The Southern, gallery of contemporary art
2 Carlson Court
March 11–April 16, 2017

In concurrent shows at the Southern, Juan Logan and Tonya Gregg use distinct approaches to upend notions of black identity. Logan’s show, titled “Fatal Links,” examines the riddle of American blackness as it has developed from the transatlantic slave trade to today. More specifically, he argues that blackness ultimately gives definition to all other features of modern American identity.

In Elegy I, Elegy II, and Elegy III, all 2017, Logan draws this fatal link with a combination of acrylic paint, glitter, puzzle pieces, and olefin on canvas. The disembodied, featureless black heads present throughout his work become enigmatic symbols of their race, reflecting both the light and the viewer’s racial projections with their inscrutable dark shimmer. While Logan’s work is abstract, viewers can recognize a journey in the “Elegy” suite: the prow of a ship, a sea of water, a middle passage. In Elegy I, the heads appear to have reached a new shore—their backdrop the red and white stripes of the American flag—but they are confined in a grid-like pattern, effectively held in mass incarceration. Radical, indeed: Logan’s work demonstrates how without blackness as a frame, there’s just negative, white space.

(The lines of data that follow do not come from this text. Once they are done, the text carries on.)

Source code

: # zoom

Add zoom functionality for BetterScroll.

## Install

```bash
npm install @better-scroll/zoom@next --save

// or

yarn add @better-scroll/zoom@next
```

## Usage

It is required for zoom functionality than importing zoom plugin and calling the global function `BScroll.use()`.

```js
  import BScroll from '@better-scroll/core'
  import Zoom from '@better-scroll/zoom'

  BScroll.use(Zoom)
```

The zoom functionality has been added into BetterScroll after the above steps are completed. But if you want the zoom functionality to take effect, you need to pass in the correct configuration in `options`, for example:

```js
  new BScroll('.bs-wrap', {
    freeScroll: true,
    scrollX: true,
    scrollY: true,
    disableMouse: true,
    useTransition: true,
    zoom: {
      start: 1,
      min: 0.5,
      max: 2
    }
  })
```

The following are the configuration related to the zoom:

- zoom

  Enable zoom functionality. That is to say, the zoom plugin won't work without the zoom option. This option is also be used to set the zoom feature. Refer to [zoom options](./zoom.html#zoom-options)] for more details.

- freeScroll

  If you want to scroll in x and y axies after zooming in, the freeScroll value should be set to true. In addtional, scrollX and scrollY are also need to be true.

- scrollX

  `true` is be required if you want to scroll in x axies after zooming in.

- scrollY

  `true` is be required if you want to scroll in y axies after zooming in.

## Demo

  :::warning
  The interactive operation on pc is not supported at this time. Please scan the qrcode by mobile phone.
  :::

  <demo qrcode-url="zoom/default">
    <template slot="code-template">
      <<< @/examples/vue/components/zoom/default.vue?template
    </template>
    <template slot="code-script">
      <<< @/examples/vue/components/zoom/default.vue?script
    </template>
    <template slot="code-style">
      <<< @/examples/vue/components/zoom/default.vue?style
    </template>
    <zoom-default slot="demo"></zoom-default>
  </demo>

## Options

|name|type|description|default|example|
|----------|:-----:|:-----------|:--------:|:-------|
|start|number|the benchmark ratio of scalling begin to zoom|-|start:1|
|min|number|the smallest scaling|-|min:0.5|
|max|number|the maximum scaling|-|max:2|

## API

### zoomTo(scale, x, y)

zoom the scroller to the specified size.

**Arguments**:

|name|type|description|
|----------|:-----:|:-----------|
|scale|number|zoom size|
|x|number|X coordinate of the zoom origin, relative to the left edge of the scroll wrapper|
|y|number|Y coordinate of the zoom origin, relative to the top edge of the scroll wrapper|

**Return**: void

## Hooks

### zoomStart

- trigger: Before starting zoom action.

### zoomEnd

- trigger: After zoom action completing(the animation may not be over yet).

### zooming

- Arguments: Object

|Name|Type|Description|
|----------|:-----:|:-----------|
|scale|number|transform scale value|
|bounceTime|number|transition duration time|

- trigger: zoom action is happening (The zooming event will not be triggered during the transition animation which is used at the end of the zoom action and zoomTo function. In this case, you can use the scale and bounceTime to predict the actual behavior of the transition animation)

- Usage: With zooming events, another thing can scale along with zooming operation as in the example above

In “After Midnight in the Dynasty,” Gregg takes another route, choosing to subvert how we think about race through detailed images of black women sitting, lounging, and dreaming in surreal landscapes. By situating her subjects in surrealist fantasy-scapes, complete with floating Afro-ed fairies, she casts them in new light, reminding viewers how seldom they see black women depicted in repose, in scenes at once romantic and banal. They are rendered in the style of drawings for Japanese manga; big eyes and curved lines make her subjects soft and dreamy. They become, in fact, not so much symbols of black womanhood, but simply fanciful individuals.